__TASK BRIEF__. Without including the pictures, copy each line below exactly as it reads.
[[ DATASET RECORDS, beginning ]]
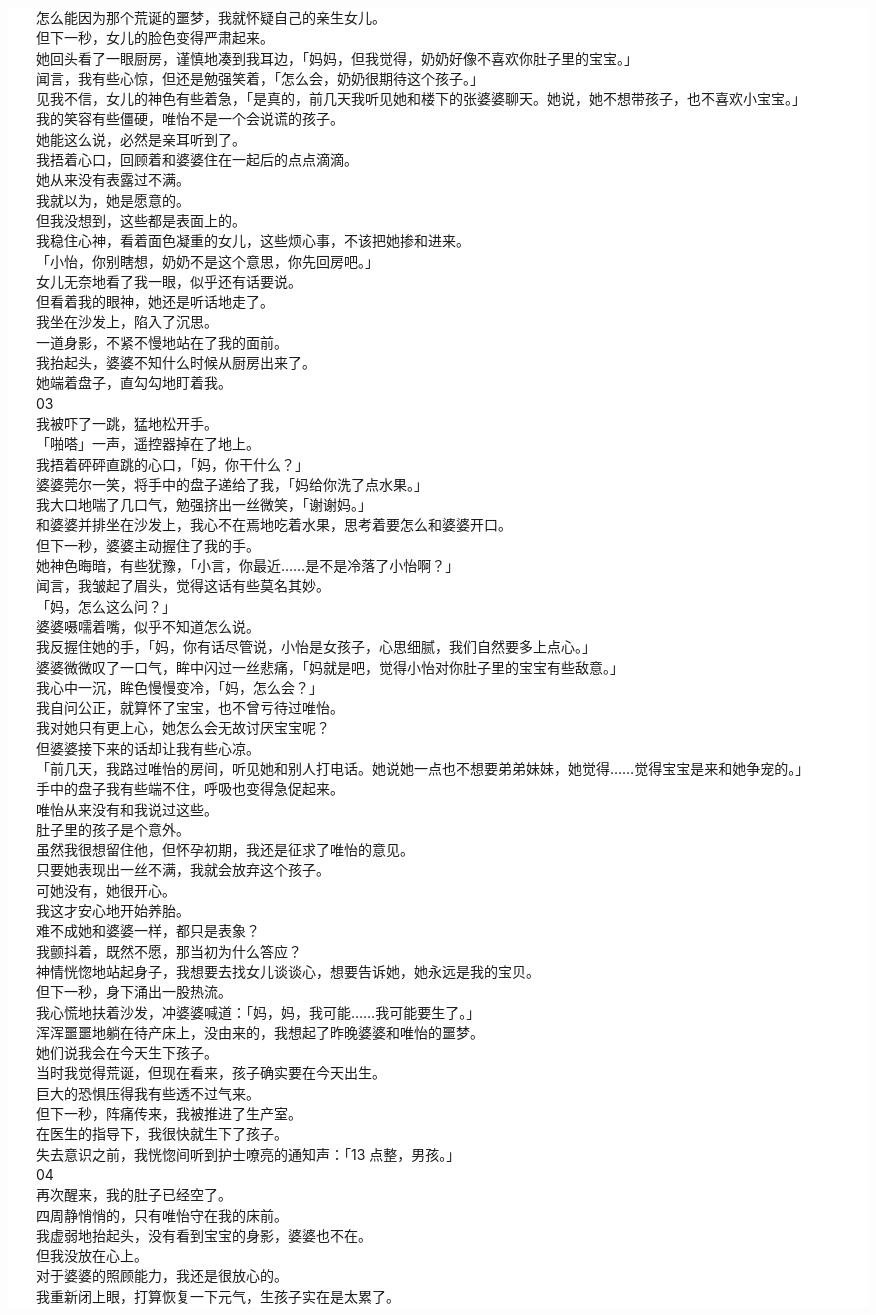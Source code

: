 &emsp;&emsp;怎么能因为那个荒诞的噩梦，我就怀疑自己的亲生女儿。  
&emsp;&emsp;但下一秒，女儿的脸色变得严肃起来。  
&emsp;&emsp;她回头看了一眼厨房，谨慎地凑到我耳边，「妈妈，但我觉得，奶奶好像不喜欢你肚子里的宝宝。」  
&emsp;&emsp;闻言，我有些心惊，但还是勉强笑着，「怎么会，奶奶很期待这个孩子。」  
&emsp;&emsp;见我不信，女儿的神色有些着急，「是真的，前几天我听见她和楼下的张婆婆聊天。她说，她不想带孩子，也不喜欢小宝宝。」  
&emsp;&emsp;我的笑容有些僵硬，唯怡不是一个会说谎的孩子。  
&emsp;&emsp;她能这么说，必然是亲耳听到了。  
&emsp;&emsp;我捂着心口，回顾着和婆婆住在一起后的点点滴滴。  
&emsp;&emsp;她从来没有表露过不满。  
&emsp;&emsp;我就以为，她是愿意的。  
&emsp;&emsp;但我没想到，这些都是表面上的。  
&emsp;&emsp;我稳住心神，看着面色凝重的女儿，这些烦心事，不该把她掺和进来。  
&emsp;&emsp;「小怡，你别瞎想，奶奶不是这个意思，你先回房吧。」  
&emsp;&emsp;女儿无奈地看了我一眼，似乎还有话要说。  
&emsp;&emsp;但看着我的眼神，她还是听话地走了。  
&emsp;&emsp;我坐在沙发上，陷入了沉思。  
&emsp;&emsp;一道身影，不紧不慢地站在了我的面前。  
&emsp;&emsp;我抬起头，婆婆不知什么时候从厨房出来了。  
&emsp;&emsp;她端着盘子，直勾勾地盯着我。  
&emsp;&emsp;03  
&emsp;&emsp;我被吓了一跳，猛地松开手。  
&emsp;&emsp;「啪嗒」一声，遥控器掉在了地上。  
&emsp;&emsp;我捂着砰砰直跳的心口，「妈，你干什么？」  
&emsp;&emsp;婆婆莞尔一笑，将手中的盘子递给了我，「妈给你洗了点水果。」  
&emsp;&emsp;我大口地喘了几口气，勉强挤出一丝微笑，「谢谢妈。」  
&emsp;&emsp;和婆婆并排坐在沙发上，我心不在焉地吃着水果，思考着要怎么和婆婆开口。  
&emsp;&emsp;但下一秒，婆婆主动握住了我的手。  
&emsp;&emsp;她神色晦暗，有些犹豫，「小言，你最近……是不是冷落了小怡啊？」  
&emsp;&emsp;闻言，我皱起了眉头，觉得这话有些莫名其妙。  
&emsp;&emsp;「妈，怎么这么问？」  
&emsp;&emsp;婆婆嗫嚅着嘴，似乎不知道怎么说。  
&emsp;&emsp;我反握住她的手，「妈，你有话尽管说，小怡是女孩子，心思细腻，我们自然要多上点心。」  
&emsp;&emsp;婆婆微微叹了一口气，眸中闪过一丝悲痛，「妈就是吧，觉得小怡对你肚子里的宝宝有些敌意。」  
&emsp;&emsp;我心中一沉，眸色慢慢变冷，「妈，怎么会？」  
&emsp;&emsp;我自问公正，就算怀了宝宝，也不曾亏待过唯怡。  
&emsp;&emsp;我对她只有更上心，她怎么会无故讨厌宝宝呢？  
&emsp;&emsp;但婆婆接下来的话却让我有些心凉。  
&emsp;&emsp;「前几天，我路过唯怡的房间，听见她和别人打电话。她说她一点也不想要弟弟妹妹，她觉得……觉得宝宝是来和她争宠的。」  
&emsp;&emsp;手中的盘子我有些端不住，呼吸也变得急促起来。  
&emsp;&emsp;唯怡从来没有和我说过这些。  
&emsp;&emsp;肚子里的孩子是个意外。  
&emsp;&emsp;虽然我很想留住他，但怀孕初期，我还是征求了唯怡的意见。  
&emsp;&emsp;只要她表现出一丝不满，我就会放弃这个孩子。  
&emsp;&emsp;可她没有，她很开心。  
&emsp;&emsp;我这才安心地开始养胎。  
&emsp;&emsp;难不成她和婆婆一样，都只是表象？  
&emsp;&emsp;我颤抖着，既然不愿，那当初为什么答应？  
&emsp;&emsp;神情恍惚地站起身子，我想要去找女儿谈谈心，想要告诉她，她永远是我的宝贝。  
&emsp;&emsp;但下一秒，身下涌出一股热流。  
&emsp;&emsp;我心慌地扶着沙发，冲婆婆喊道：「妈，妈，我可能……我可能要生了。」  
&emsp;&emsp;浑浑噩噩地躺在待产床上，没由来的，我想起了昨晚婆婆和唯怡的噩梦。  
&emsp;&emsp;她们说我会在今天生下孩子。  
&emsp;&emsp;当时我觉得荒诞，但现在看来，孩子确实要在今天出生。  
&emsp;&emsp;巨大的恐惧压得我有些透不过气来。  
&emsp;&emsp;但下一秒，阵痛传来，我被推进了生产室。  
&emsp;&emsp;在医生的指导下，我很快就生下了孩子。  
&emsp;&emsp;失去意识之前，我恍惚间听到护士嘹亮的通知声：「13 点整，男孩。」  
&emsp;&emsp;04  
&emsp;&emsp;再次醒来，我的肚子已经空了。  
&emsp;&emsp;四周静悄悄的，只有唯怡守在我的床前。  
&emsp;&emsp;我虚弱地抬起头，没有看到宝宝的身影，婆婆也不在。  
&emsp;&emsp;但我没放在心上。  
&emsp;&emsp;对于婆婆的照顾能力，我还是很放心的。  
&emsp;&emsp;我重新闭上眼，打算恢复一下元气，生孩子实在是太累了。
[[ DATASET RECORDS, end ]]
__WORKED SOLUTION__.
Source code

: &emsp;&emsp;怎么能因为那个荒诞的噩梦，我就怀疑自己的亲生女儿。  
&emsp;&emsp;但下一秒，女儿的脸色变得严肃起来。  
&emsp;&emsp;她回头看了一眼厨房，谨慎地凑到我耳边，「妈妈，但我觉得，奶奶好像不喜欢你肚子里的宝宝。」  
&emsp;&emsp;闻言，我有些心惊，但还是勉强笑着，「怎么会，奶奶很期待这个孩子。」  
&emsp;&emsp;见我不信，女儿的神色有些着急，「是真的，前几天我听见她和楼下的张婆婆聊天。她说，她不想带孩子，也不喜欢小宝宝。」  
&emsp;&emsp;我的笑容有些僵硬，唯怡不是一个会说谎的孩子。  
&emsp;&emsp;她能这么说，必然是亲耳听到了。  
&emsp;&emsp;我捂着心口，回顾着和婆婆住在一起后的点点滴滴。  
&emsp;&emsp;她从来没有表露过不满。  
&emsp;&emsp;我就以为，她是愿意的。  
&emsp;&emsp;但我没想到，这些都是表面上的。  
&emsp;&emsp;我稳住心神，看着面色凝重的女儿，这些烦心事，不该把她掺和进来。  
&emsp;&emsp;「小怡，你别瞎想，奶奶不是这个意思，你先回房吧。」  
&emsp;&emsp;女儿无奈地看了我一眼，似乎还有话要说。  
&emsp;&emsp;但看着我的眼神，她还是听话地走了。  
&emsp;&emsp;我坐在沙发上，陷入了沉思。  
&emsp;&emsp;一道身影，不紧不慢地站在了我的面前。  
&emsp;&emsp;我抬起头，婆婆不知什么时候从厨房出来了。  
&emsp;&emsp;她端着盘子，直勾勾地盯着我。  
&emsp;&emsp;03  
&emsp;&emsp;我被吓了一跳，猛地松开手。  
&emsp;&emsp;「啪嗒」一声，遥控器掉在了地上。  
&emsp;&emsp;我捂着砰砰直跳的心口，「妈，你干什么？」  
&emsp;&emsp;婆婆莞尔一笑，将手中的盘子递给了我，「妈给你洗了点水果。」  
&emsp;&emsp;我大口地喘了几口气，勉强挤出一丝微笑，「谢谢妈。」  
&emsp;&emsp;和婆婆并排坐在沙发上，我心不在焉地吃着水果，思考着要怎么和婆婆开口。  
&emsp;&emsp;但下一秒，婆婆主动握住了我的手。  
&emsp;&emsp;她神色晦暗，有些犹豫，「小言，你最近……是不是冷落了小怡啊？」  
&emsp;&emsp;闻言，我皱起了眉头，觉得这话有些莫名其妙。  
&emsp;&emsp;「妈，怎么这么问？」  
&emsp;&emsp;婆婆嗫嚅着嘴，似乎不知道怎么说。  
&emsp;&emsp;我反握住她的手，「妈，你有话尽管说，小怡是女孩子，心思细腻，我们自然要多上点心。」  
&emsp;&emsp;婆婆微微叹了一口气，眸中闪过一丝悲痛，「妈就是吧，觉得小怡对你肚子里的宝宝有些敌意。」  
&emsp;&emsp;我心中一沉，眸色慢慢变冷，「妈，怎么会？」  
&emsp;&emsp;我自问公正，就算怀了宝宝，也不曾亏待过唯怡。  
&emsp;&emsp;我对她只有更上心，她怎么会无故讨厌宝宝呢？  
&emsp;&emsp;但婆婆接下来的话却让我有些心凉。  
&emsp;&emsp;「前几天，我路过唯怡的房间，听见她和别人打电话。她说她一点也不想要弟弟妹妹，她觉得……觉得宝宝是来和她争宠的。」  
&emsp;&emsp;手中的盘子我有些端不住，呼吸也变得急促起来。  
&emsp;&emsp;唯怡从来没有和我说过这些。  
&emsp;&emsp;肚子里的孩子是个意外。  
&emsp;&emsp;虽然我很想留住他，但怀孕初期，我还是征求了唯怡的意见。  
&emsp;&emsp;只要她表现出一丝不满，我就会放弃这个孩子。  
&emsp;&emsp;可她没有，她很开心。  
&emsp;&emsp;我这才安心地开始养胎。  
&emsp;&emsp;难不成她和婆婆一样，都只是表象？  
&emsp;&emsp;我颤抖着，既然不愿，那当初为什么答应？  
&emsp;&emsp;神情恍惚地站起身子，我想要去找女儿谈谈心，想要告诉她，她永远是我的宝贝。  
&emsp;&emsp;但下一秒，身下涌出一股热流。  
&emsp;&emsp;我心慌地扶着沙发，冲婆婆喊道：「妈，妈，我可能……我可能要生了。」  
&emsp;&emsp;浑浑噩噩地躺在待产床上，没由来的，我想起了昨晚婆婆和唯怡的噩梦。  
&emsp;&emsp;她们说我会在今天生下孩子。  
&emsp;&emsp;当时我觉得荒诞，但现在看来，孩子确实要在今天出生。  
&emsp;&emsp;巨大的恐惧压得我有些透不过气来。  
&emsp;&emsp;但下一秒，阵痛传来，我被推进了生产室。  
&emsp;&emsp;在医生的指导下，我很快就生下了孩子。  
&emsp;&emsp;失去意识之前，我恍惚间听到护士嘹亮的通知声：「13 点整，男孩。」  
&emsp;&emsp;04  
&emsp;&emsp;再次醒来，我的肚子已经空了。  
&emsp;&emsp;四周静悄悄的，只有唯怡守在我的床前。  
&emsp;&emsp;我虚弱地抬起头，没有看到宝宝的身影，婆婆也不在。  
&emsp;&emsp;但我没放在心上。  
&emsp;&emsp;对于婆婆的照顾能力，我还是很放心的。  
&emsp;&emsp;我重新闭上眼，打算恢复一下元气，生孩子实在是太累了。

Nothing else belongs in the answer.